====== Entries supplied
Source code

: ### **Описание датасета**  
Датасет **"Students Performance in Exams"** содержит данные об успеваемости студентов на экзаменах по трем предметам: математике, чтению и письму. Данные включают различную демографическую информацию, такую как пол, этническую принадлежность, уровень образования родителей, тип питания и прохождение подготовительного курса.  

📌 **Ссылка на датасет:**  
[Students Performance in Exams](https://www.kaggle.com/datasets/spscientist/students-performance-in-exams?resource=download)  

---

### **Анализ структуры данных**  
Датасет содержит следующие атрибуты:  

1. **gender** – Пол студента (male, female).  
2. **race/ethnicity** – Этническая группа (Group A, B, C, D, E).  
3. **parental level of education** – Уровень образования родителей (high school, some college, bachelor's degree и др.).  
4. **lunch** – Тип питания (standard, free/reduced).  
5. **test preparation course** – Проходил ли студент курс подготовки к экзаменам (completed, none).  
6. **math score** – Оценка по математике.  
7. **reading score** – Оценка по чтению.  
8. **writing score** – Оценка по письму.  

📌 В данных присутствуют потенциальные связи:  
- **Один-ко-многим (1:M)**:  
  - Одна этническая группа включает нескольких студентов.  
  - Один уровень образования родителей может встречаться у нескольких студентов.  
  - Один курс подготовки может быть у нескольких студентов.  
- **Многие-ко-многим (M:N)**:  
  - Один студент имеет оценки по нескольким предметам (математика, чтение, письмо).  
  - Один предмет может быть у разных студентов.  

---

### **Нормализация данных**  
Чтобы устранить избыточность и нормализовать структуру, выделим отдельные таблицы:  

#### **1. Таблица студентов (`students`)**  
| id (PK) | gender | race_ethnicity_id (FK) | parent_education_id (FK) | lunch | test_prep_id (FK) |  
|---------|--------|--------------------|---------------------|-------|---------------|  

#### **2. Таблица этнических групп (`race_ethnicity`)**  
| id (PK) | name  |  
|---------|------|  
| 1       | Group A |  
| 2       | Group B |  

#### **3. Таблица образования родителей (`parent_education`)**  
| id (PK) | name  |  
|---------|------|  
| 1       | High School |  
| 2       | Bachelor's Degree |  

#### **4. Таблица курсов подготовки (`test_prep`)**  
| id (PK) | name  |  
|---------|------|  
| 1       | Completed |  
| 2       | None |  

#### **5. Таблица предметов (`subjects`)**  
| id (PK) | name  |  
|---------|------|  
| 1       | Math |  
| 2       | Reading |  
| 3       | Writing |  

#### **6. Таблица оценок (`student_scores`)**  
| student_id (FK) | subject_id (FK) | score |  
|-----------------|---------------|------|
============
:: Aim of the exercise ::
Give the number of lines in the records that contain the string "группа", and write nothing besides that number.

:: Expected answer ::
2